Stored data:
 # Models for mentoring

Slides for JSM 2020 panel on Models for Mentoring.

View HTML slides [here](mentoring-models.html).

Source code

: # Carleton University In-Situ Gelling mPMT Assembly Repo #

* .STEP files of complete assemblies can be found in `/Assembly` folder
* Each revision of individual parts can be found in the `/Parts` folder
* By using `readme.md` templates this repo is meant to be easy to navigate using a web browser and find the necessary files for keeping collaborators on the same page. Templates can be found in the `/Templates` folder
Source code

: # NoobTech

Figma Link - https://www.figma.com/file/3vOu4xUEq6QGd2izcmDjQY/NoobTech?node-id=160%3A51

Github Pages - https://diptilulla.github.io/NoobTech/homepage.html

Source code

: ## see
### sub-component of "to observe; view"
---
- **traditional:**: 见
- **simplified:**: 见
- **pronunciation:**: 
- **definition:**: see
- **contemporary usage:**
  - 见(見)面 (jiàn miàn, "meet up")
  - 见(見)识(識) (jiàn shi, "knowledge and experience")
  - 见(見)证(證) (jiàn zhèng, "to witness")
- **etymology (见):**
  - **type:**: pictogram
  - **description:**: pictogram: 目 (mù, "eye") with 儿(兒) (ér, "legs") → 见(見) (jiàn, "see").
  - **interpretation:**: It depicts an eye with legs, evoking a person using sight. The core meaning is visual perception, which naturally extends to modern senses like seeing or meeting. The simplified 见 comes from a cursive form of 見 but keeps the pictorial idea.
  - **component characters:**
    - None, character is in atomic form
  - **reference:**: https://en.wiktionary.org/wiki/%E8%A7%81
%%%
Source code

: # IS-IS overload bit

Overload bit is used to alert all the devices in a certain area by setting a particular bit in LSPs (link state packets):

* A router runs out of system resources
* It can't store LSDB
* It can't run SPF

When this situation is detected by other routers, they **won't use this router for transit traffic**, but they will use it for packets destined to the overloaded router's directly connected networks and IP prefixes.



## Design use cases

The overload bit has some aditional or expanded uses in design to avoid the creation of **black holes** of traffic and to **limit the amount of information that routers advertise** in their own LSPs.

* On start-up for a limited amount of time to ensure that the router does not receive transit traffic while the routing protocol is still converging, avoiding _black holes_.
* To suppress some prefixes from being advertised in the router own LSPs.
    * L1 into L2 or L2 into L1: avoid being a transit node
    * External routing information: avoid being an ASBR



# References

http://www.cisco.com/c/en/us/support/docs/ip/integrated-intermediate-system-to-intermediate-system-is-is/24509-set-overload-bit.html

*Work to be completed:*
For this exercise, all the data must be repeated exactly.

*Result of the exercise:*
 # Models for mentoring

Slides for JSM 2020 panel on Models for Mentoring.

View HTML slides [here](mentoring-models.html).

Source code

: # Carleton University In-Situ Gelling mPMT Assembly Repo #

* .STEP files of complete assemblies can be found in `/Assembly` folder
* Each revision of individual parts can be found in the `/Parts` folder
* By using `readme.md` templates this repo is meant to be easy to navigate using a web browser and find the necessary files for keeping collaborators on the same page. Templates can be found in the `/Templates` folder
Source code

: # NoobTech

Figma Link - https://www.figma.com/file/3vOu4xUEq6QGd2izcmDjQY/NoobTech?node-id=160%3A51

Github Pages - https://diptilulla.github.io/NoobTech/homepage.html

Source code

: ## see
### sub-component of "to observe; view"
---
- **traditional:**: 见
- **simplified:**: 见
- **pronunciation:**: 
- **definition:**: see
- **contemporary usage:**
  - 见(見)面 (jiàn miàn, "meet up")
  - 见(見)识(識) (jiàn shi, "knowledge and experience")
  - 见(見)证(證) (jiàn zhèng, "to witness")
- **etymology (见):**
  - **type:**: pictogram
  - **description:**: pictogram: 目 (mù, "eye") with 儿(兒) (ér, "legs") → 见(見) (jiàn, "see").
  - **interpretation:**: It depicts an eye with legs, evoking a person using sight. The core meaning is visual perception, which naturally extends to modern senses like seeing or meeting. The simplified 见 comes from a cursive form of 見 but keeps the pictorial idea.
  - **component characters:**
    - None, character is in atomic form
  - **reference:**: https://en.wiktionary.org/wiki/%E8%A7%81
%%%
Source code

: # IS-IS overload bit

Overload bit is used to alert all the devices in a certain area by setting a particular bit in LSPs (link state packets):

* A router runs out of system resources
* It can't store LSDB
* It can't run SPF

When this situation is detected by other routers, they **won't use this router for transit traffic**, but they will use it for packets destined to the overloaded router's directly connected networks and IP prefixes.



## Design use cases

The overload bit has some aditional or expanded uses in design to avoid the creation of **black holes** of traffic and to **limit the amount of information that routers advertise** in their own LSPs.

* On start-up for a limited amount of time to ensure that the router does not receive transit traffic while the routing protocol is still converging, avoiding _black holes_.
* To suppress some prefixes from being advertised in the router own LSPs.
    * L1 into L2 or L2 into L1: avoid being a transit node
    * External routing information: avoid being an ASBR



# References

http://www.cisco.com/c/en/us/support/docs/ip/integrated-intermediate-system-to-intermediate-system-is-is/24509-set-overload-bit.html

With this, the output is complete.